A recent incident on a train in Oakland, California offers a glimpse into how domestic terrorism may soon affect all of us, close up and personally.  In that incident, a group of teenagers swarmed onto a train, robbed several passengers, beat two of them, then quickly escaped before police arrived.  See here and here.

Flash mobs are nothing new, and in fact, many of them are actually good, as when a number of people in a shopping mall suddenly spring a pleasant surprise and perform a rehearsed, choreographed music routine.

Some flash mobs, by contrast, are criminal.  Groups of criminals, in concert, have been known to swarm a retail store, quickly stealing as much as they can carry, and then making their escape before law enforcement can respond.

Criminals are inventive and resourceful, and now that the Oakland incident has made the news, there will be plenty more crews of robbers who are already taking notes and planning their own heist, perhaps on a larger scale. 

It is only a matter of time before someone (actually, many) figures out that there is money to be made by inciting civil disorder.  It would not take much "community organizing" to pull it off.  The police cannot be everywhere, nor can they respond quickly enough to this kind of crime.

The next thought is to ask, when the risk escalates, is, what will we, the ordinary citizens, do when we fear to take a train or bus, or to go shopping?  One possible remedy comes to mind, as follows.

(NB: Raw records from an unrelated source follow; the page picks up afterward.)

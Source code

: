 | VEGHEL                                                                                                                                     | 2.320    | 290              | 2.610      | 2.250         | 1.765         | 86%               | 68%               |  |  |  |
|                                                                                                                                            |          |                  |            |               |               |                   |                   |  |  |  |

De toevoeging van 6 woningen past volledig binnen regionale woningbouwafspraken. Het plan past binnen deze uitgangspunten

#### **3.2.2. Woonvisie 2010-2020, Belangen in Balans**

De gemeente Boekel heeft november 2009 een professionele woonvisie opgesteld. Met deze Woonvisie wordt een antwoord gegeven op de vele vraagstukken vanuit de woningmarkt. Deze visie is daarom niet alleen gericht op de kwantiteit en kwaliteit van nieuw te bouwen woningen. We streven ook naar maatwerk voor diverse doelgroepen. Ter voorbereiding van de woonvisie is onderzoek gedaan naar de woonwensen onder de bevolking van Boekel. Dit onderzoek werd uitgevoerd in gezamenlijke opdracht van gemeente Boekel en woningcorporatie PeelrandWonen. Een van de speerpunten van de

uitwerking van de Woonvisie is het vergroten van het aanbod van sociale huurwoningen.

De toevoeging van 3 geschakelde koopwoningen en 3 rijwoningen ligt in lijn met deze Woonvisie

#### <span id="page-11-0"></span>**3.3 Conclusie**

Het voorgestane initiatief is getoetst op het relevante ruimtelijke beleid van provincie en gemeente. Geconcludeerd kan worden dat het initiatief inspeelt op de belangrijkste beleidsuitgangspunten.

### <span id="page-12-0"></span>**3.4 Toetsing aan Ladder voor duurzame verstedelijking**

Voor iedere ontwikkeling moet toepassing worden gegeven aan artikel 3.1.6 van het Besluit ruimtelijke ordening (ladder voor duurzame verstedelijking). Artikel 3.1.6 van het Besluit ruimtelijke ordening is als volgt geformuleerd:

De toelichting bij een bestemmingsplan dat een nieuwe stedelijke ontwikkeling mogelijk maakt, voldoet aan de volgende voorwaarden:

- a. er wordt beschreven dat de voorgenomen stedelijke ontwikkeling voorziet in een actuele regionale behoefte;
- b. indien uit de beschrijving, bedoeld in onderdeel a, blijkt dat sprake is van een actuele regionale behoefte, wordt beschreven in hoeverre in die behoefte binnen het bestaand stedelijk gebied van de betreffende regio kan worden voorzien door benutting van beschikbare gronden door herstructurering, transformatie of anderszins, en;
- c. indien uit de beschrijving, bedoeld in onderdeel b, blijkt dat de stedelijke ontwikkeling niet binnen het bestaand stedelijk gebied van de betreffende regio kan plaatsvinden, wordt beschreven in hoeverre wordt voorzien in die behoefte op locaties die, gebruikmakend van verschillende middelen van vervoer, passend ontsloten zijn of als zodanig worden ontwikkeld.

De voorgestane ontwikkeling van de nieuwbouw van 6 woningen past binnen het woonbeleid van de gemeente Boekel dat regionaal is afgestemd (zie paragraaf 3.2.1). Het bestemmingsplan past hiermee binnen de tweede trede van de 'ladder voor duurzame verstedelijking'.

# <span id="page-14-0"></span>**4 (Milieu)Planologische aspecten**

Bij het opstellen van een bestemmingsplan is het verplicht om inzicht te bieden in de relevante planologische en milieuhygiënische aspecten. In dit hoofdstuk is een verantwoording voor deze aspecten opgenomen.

The name Bernhard Goetz has largely been forgotten, but in 1984, nearly every American was familiar with what came to be known as the subway vigilante incident.  During that era, before Rudolph Giuliani became mayor, crime on the New York subway system was infamous, and worse yet, the response by law enforcement was tepid and ineffective.  It was in this context that Goetz took matters into his own hands.  He pulled a gun and shot three teenagers, on a train, who already had criminal records, and who were intimidating him for money.  One of the robbers was paralyzed for life.

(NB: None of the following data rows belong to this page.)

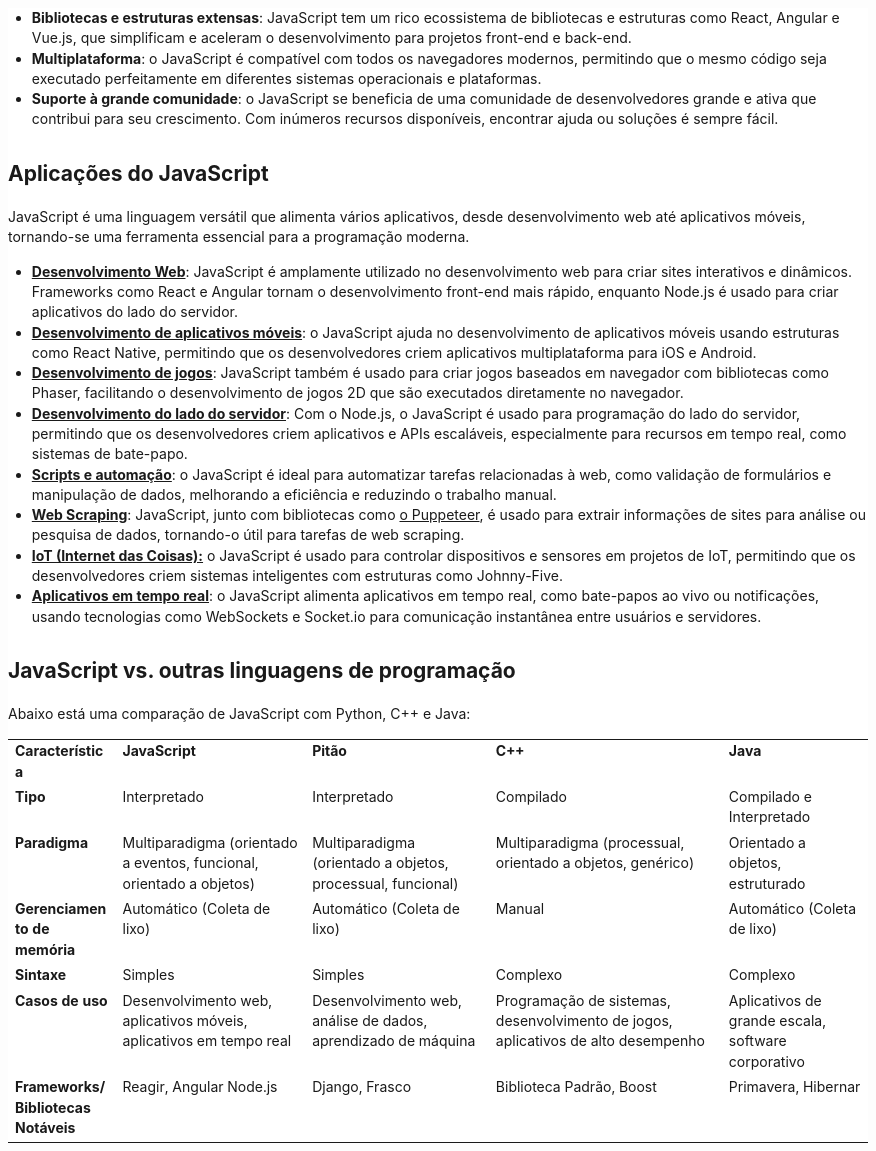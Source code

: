 - **Bibliotecas e estruturas extensas**: JavaScript tem um rico ecossistema de bibliotecas e estruturas como React, Angular e Vue.js, que simplificam e aceleram o desenvolvimento para projetos front-end e back-end.
- **Multiplataforma**: o JavaScript é compatível com todos os navegadores modernos, permitindo que o mesmo código seja executado perfeitamente em diferentes sistemas operacionais e plataformas.
- **Suporte à grande comunidade**: o JavaScript se beneficia de uma comunidade de desenvolvedores grande e ativa que contribui para seu crescimento. Com inúmeros recursos disponíveis, encontrar ajuda ou soluções é sempre fácil.

## Aplicações do JavaScript

JavaScript é uma linguagem versátil que alimenta vários aplicativos, desde desenvolvimento web até aplicativos móveis, tornando-se uma ferramenta essencial para a programação moderna.

- **[Desenvolvimento Web](https://www.geeksforgeeks.org/web-development/)**: JavaScript é amplamente utilizado no desenvolvimento web para criar sites interativos e dinâmicos. Frameworks como React e Angular tornam o desenvolvimento front-end mais rápido, enquanto Node.js é usado para criar aplicativos do lado do servidor.
- **[Desenvolvimento de aplicativos móveis](https://www.geeksforgeeks.org/top-javascript-frameworks-for-mobile-apps-development/)**: o JavaScript ajuda no desenvolvimento de aplicativos móveis usando estruturas como React Native, permitindo que os desenvolvedores criem aplicativos multiplataforma para iOS e Android.
- **[Desenvolvimento de jogos](https://www.geeksforgeeks.org/top-javascript-frameworks-libraries-for-building-games/)**: JavaScript também é usado para criar jogos baseados em navegador com bibliotecas como Phaser, facilitando o desenvolvimento de jogos 2D que são executados diretamente no navegador.
- **[Desenvolvimento do lado do servidor](https://www.geeksforgeeks.org/javascript-backend-basics/)**: Com o Node.js, o JavaScript é usado para programação do lado do servidor, permitindo que os desenvolvedores criem aplicativos e APIs escaláveis, especialmente para recursos em tempo real, como sistemas de bate-papo.
- **[Scripts e automação](https://www.geeksforgeeks.org/what-is-scripting/)**: o JavaScript é ideal para automatizar tarefas relacionadas à web, como validação de formulários e manipulação de dados, melhorando a eficiência e reduzindo o trabalho manual.
- **[Web Scraping](https://www.geeksforgeeks.org/what-is-web-scraping-in-node-js/)**: JavaScript, junto com bibliotecas como [o Puppeteer](https://www.geeksforgeeks.org/npm-puppeteer/), é usado para extrair informações de sites para análise ou pesquisa de dados, tornando-o útil para tarefas de web scraping.
- **[IoT (Internet das Coisas):](https://www.geeksforgeeks.org/javascript-for-iot/)** o JavaScript é usado para controlar dispositivos e sensores em projetos de IoT, permitindo que os desenvolvedores criem sistemas inteligentes com estruturas como Johnny-Five.
- **[Aplicativos em tempo real](https://www.geeksforgeeks.org/how-to-implement-real-time-features-in-your-web-app-with-example/)**: o JavaScript alimenta aplicativos em tempo real, como bate-papos ao vivo ou notificações, usando tecnologias como WebSockets e Socket.io para comunicação instantânea entre usuários e servidores.

## JavaScript vs. outras linguagens de programação

Abaixo está uma comparação de JavaScript com Python, C++ e Java:

|   |   |   |   |   |
|---|---|---|---|---|
|**Característica**|**JavaScript**|**Pitão**|**C++**|**Java**|
|**Tipo**|Interpretado|Interpretado|Compilado|Compilado e Interpretado|
|**Paradigma**|Multiparadigma (orientado a eventos, funcional, orientado a objetos)|Multiparadigma (orientado a objetos, processual, funcional)|Multiparadigma (processual, orientado a objetos, genérico)|Orientado a objetos, estruturado|
|**Gerenciamento de memória**|Automático (Coleta de lixo)|Automático (Coleta de lixo)|Manual|Automático (Coleta de lixo)|
|**Sintaxe**|Simples|Simples|Complexo|Complexo|
|**Casos de uso**|Desenvolvimento web, aplicativos móveis, aplicativos em tempo real|Desenvolvimento web, análise de dados, aprendizado de máquina|Programação de sistemas, desenvolvimento de jogos, aplicativos de alto desempenho|Aplicativos de grande escala, software corporativo|
|**Frameworks/Bibliotecas Notáveis**|Reagir, Angular Node.js|Django, Frasco|Biblioteca Padrão, Boost|Primavera, Hibernar|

Only when Giuliani became mayor (ten years later), and imposed what some considered draconian law enforcement measures, did the crime rate (including murder) in New York City dramatically decrease.  Giuliani proved that by enforcing laws against even so-called "minor" infractions, the ripple effect is to increase respect for the law in general, thereby reducing more serious crime.  Giuliani was well aware of the "broken windows" principle, and he used it to good effect.

In the modern context, official sympathy in criminal incidents seems always to be conferred not so much on the victims, but more on the criminals.  For example, in the Oakland incident, officials are refusing to release videos of the criminals because they estimate that the tender muffins might be only teenagers.  Poor kids – they must be protected.  Damn the victims seems to be the effect of such policies. 

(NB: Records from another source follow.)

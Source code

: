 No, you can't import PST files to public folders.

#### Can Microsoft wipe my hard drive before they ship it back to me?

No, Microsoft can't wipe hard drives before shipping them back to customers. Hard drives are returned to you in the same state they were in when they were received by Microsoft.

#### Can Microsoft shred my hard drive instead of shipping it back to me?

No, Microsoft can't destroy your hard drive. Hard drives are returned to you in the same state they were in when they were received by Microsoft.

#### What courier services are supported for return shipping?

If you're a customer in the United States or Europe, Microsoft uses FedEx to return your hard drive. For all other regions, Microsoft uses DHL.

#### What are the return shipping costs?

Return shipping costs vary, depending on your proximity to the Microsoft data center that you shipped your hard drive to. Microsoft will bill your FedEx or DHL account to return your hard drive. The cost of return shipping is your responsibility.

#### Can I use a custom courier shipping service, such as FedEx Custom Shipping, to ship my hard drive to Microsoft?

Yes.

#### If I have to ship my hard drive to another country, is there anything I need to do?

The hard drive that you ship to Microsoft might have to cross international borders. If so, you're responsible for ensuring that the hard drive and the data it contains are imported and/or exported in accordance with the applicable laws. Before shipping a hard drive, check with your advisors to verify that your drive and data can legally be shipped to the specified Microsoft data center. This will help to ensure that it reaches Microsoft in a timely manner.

Such concessions to violent criminals can only encourage them.  It requires no crystal ball to predict that flash robberies will increase in numbers and severity, at least partly due to official unwillingness to crush the tendency before it gets out of hand.

If the incidences of criminal flash mobs do, in fact, continue, and get worse, then the importance of the Second Amendment will become apparent even to liberals – or at least those who, like Bernhard Goetz, have been mugged.